June (Cameron Diaz) is flying back home when she bumps into Roy (Tom Cruise). Saying her life is in danger, Roy’s words fall on June’s deaf ears. But when rogue FBI agents start hassling her, Roy saves her in the nick of time. Explaining he’s protecting an energy source the agents desperately want, Roy takes June on a worldwide adventure filled with bullets and furious calamity.

Directed by James Mangold, ‘Knight and Day’ unapologetically runs on autopilot. You know exactly what you’re getting in this very formula driven flick. To its credit, it doesn’t pretend to be otherwise as the characters go from one calamity to another. If you start whinging about logical plot holes then you may as well give up. ‘Knight and Day’ is totally ridiculous but offers a fun ride for undemanding viewers.
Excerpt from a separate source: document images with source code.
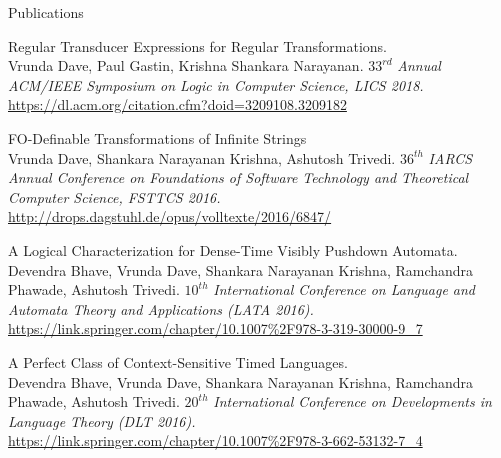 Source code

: \documentclass{resume} %
\begin{document}
\begin{rSection}{Publications}
	\begin{rSubsection}{}{}{}{}
	\item Regular Transducer Expressions for Regular Transformations. \\
	Vrunda Dave, Paul Gastin, Krishna Shankara Narayanan. 
	$\mathit{33}^{rd}$
	\textit{Annual ACM/IEEE Symposium on Logic in Computer Science, LICS 2018.}
	 \url{https://dl.acm.org/citation.cfm?doid=3209108.3209182} 
	
	\item FO-Definable Transformations of Infinite Strings \\
	Vrunda Dave, Shankara Narayanan Krishna, Ashutosh Trivedi.
	$\mathit{36}^{th}$
	\textit{IARCS Annual Conference on Foundations of Software Technology and Theoretical Computer Science, FSTTCS 2016.} \url{http://drops.dagstuhl.de/opus/volltexte/2016/6847/}
	
	\item A Logical Characterization for Dense-Time Visibly Pushdown Automata.
	\newline Devendra Bhave, Vrunda Dave, Shankara Narayanan Krishna, Ramchandra Phawade, Ashutosh Trivedi. 
	$\mathit{10}^{th}$ \textit{International Conference on Language and Automata Theory and Applications (LATA 2016).} \url{https://link.springer.com/chapter/10.1007\%2F978-3-319-30000-9_7}
	
	\item A Perfect Class of Context-Sensitive Timed Languages. \\
	Devendra Bhave, Vrunda Dave, Shankara Narayanan Krishna, Ramchandra Phawade, Ashutosh Trivedi. 
	$\mathit{20}^{th}$ \textit{International Conference on Developments in Language Theory (DLT 2016).} \url{https://link.springer.com/chapter/10.1007\%2F978-3-662-53132-7_4} 

	\end{rSubsection}

\end{rSection}

%		
%		
%	
\pagebreak
\end{document}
Without Cruise and Diaz, ‘Knight and Day’ would have amounted to little. Their comedic timing works well as does their skills in the action sequences. The latter are superbly realised and give the film an edge. The overseas locales are as pretty to look at as the leads who not for a second take things too seriously.

‘Knight and Day’ is glossy, silly nonsense where the brain isn’t taxed too much. It never commits the sin of being boring with the arch dialogue played to the hilt. No doubt there will be more copies of this type of film made but you can’t do any worse than this over the top yarn trading on its lead’s charismatic charms.